Try it: Go through the material underneath and show every line where the string "item" occurs.

══════════

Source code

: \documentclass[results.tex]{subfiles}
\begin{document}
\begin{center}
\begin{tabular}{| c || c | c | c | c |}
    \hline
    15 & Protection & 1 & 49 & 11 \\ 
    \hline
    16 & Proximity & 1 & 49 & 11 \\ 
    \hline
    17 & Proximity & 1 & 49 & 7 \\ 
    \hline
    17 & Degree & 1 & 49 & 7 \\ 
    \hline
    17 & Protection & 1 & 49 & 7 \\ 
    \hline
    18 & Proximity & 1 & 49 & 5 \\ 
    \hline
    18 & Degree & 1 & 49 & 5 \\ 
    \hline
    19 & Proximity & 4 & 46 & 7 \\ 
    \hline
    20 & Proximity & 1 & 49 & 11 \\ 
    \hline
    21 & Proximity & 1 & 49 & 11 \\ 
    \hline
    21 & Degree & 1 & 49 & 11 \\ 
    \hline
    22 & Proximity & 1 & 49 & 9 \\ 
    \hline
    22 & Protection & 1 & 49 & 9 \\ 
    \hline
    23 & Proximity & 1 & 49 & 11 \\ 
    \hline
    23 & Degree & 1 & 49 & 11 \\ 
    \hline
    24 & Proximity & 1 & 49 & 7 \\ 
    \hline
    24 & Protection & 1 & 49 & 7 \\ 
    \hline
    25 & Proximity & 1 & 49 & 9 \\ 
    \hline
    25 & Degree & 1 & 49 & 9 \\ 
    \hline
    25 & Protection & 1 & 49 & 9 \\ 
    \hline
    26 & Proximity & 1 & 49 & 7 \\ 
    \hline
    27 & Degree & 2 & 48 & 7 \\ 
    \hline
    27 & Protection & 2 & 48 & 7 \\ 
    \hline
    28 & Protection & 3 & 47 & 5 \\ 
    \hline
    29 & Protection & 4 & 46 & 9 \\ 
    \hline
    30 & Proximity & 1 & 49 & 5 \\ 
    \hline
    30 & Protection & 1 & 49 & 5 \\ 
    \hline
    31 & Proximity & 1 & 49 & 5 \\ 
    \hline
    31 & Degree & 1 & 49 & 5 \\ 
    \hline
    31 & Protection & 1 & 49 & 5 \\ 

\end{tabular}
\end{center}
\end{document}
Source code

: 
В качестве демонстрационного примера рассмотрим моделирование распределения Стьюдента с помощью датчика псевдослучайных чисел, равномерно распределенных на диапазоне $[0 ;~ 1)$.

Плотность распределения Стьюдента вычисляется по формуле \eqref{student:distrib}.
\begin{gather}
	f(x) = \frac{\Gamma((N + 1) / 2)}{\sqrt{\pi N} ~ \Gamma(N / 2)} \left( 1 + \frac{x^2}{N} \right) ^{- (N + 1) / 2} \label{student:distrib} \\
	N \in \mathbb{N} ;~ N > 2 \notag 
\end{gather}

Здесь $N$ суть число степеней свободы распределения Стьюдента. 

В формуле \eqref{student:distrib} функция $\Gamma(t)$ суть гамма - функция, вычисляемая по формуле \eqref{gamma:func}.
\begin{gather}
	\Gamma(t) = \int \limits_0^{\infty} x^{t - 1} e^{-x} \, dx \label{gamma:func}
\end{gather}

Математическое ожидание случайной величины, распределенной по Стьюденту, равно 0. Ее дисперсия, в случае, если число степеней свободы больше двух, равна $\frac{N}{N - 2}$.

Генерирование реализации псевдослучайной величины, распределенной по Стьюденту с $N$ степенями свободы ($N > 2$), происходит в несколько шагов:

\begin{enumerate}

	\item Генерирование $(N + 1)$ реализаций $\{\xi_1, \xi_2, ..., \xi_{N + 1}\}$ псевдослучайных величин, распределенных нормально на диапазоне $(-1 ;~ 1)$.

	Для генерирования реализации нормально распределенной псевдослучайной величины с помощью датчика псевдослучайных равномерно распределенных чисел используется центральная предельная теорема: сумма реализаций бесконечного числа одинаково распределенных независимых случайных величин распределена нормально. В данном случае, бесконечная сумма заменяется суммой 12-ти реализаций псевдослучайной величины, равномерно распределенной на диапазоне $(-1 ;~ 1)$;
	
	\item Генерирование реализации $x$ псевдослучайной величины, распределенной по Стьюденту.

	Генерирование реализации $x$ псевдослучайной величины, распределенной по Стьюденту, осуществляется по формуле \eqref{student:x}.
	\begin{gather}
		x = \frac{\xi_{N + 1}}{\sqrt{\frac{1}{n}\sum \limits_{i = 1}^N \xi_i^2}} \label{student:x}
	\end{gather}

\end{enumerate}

══════════

Output below:
	\item Генерирование $(N + 1)$ реализаций $\{\xi_1, \xi_2, ..., \xi_{N + 1}\}$ псевдослучайных величин, распределенных нормально на диапазоне $(-1 ;~ 1)$.
	\item Генерирование реализации $x$ псевдослучайной величины, распределенной по Стьюденту.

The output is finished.